**What is needed**
Within the material below, locate the line with "В этом файлике" and the line with "Ничего не понятно", then return those two lines and all lines between them, exactly as written.

**Working data**
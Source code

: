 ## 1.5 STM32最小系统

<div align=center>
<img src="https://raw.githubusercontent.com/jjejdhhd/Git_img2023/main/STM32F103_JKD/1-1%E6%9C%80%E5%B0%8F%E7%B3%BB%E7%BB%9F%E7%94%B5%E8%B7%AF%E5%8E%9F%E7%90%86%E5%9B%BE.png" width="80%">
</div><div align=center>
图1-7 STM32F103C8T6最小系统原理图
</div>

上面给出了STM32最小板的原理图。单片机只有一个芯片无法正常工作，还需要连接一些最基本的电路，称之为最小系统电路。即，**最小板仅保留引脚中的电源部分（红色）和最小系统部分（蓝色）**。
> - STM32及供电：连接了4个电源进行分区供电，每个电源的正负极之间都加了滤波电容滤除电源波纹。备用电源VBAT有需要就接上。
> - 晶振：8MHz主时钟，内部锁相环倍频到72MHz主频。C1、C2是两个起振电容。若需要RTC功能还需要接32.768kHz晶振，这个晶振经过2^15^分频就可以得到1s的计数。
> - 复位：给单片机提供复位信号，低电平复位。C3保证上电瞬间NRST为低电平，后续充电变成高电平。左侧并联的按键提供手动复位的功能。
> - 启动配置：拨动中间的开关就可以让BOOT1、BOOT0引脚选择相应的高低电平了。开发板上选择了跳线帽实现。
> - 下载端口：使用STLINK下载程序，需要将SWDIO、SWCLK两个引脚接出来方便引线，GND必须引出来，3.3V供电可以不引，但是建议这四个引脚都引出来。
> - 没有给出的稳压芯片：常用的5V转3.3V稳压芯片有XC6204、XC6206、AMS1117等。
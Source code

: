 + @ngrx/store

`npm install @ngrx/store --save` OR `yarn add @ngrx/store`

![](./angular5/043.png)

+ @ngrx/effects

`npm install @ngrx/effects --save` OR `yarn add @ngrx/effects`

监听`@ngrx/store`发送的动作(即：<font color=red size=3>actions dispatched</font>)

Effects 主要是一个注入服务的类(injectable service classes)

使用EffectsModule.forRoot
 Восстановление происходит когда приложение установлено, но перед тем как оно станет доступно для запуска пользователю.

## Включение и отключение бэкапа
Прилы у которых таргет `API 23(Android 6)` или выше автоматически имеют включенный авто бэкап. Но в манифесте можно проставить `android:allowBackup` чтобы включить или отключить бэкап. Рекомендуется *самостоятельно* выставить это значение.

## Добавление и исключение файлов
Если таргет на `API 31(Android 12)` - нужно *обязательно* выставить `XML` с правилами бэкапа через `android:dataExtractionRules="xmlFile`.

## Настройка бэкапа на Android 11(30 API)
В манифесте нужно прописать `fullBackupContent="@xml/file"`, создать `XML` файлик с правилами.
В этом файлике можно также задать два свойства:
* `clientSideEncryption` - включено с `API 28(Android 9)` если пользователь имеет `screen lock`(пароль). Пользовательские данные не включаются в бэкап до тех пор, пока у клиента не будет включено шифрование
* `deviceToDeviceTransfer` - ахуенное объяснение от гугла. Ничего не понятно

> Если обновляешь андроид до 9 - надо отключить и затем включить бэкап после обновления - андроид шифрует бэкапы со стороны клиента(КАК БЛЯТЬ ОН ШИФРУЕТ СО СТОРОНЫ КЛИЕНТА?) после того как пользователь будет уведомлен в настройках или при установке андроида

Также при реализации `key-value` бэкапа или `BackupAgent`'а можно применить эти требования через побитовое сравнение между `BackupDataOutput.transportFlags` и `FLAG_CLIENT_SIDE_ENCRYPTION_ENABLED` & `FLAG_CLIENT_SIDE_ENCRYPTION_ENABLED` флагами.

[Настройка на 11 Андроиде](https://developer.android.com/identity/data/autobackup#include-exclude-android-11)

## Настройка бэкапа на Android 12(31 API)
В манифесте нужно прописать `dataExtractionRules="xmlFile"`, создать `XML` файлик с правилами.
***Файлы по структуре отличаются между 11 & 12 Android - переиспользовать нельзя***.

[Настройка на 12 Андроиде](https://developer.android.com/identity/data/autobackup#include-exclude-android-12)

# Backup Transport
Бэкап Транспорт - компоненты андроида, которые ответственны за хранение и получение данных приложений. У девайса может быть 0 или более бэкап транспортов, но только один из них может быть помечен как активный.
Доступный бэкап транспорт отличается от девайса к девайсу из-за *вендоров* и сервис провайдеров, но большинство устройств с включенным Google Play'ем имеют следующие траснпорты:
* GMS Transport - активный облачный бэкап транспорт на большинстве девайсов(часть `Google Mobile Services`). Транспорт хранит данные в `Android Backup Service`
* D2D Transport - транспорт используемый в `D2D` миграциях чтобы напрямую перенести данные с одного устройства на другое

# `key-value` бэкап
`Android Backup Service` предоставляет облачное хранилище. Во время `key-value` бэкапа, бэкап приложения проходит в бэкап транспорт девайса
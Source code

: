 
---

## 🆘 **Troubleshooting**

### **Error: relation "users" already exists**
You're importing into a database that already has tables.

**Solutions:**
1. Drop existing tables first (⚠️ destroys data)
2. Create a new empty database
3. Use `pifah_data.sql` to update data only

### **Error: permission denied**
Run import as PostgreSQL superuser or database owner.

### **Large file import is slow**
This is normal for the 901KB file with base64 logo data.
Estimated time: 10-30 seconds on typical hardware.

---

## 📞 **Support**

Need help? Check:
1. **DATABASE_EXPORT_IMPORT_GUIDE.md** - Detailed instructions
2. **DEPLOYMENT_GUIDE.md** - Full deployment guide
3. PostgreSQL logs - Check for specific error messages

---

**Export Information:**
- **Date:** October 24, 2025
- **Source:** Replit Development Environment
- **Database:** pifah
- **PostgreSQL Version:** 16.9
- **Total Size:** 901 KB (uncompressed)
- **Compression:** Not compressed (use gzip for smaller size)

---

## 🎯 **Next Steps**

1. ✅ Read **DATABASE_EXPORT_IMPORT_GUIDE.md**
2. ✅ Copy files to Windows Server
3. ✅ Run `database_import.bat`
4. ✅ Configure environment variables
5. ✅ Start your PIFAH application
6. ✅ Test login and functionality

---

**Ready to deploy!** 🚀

**Solved problem**
В этом файлике можно также задать два свойства:
* `clientSideEncryption` - включено с `API 28(Android 9)` если пользователь имеет `screen lock`(пароль). Пользовательские данные не включаются в бэкап до тех пор, пока у клиента не будет включено шифрование
* `deviceToDeviceTransfer` - ахуенное объяснение от гугла. Ничего не понятно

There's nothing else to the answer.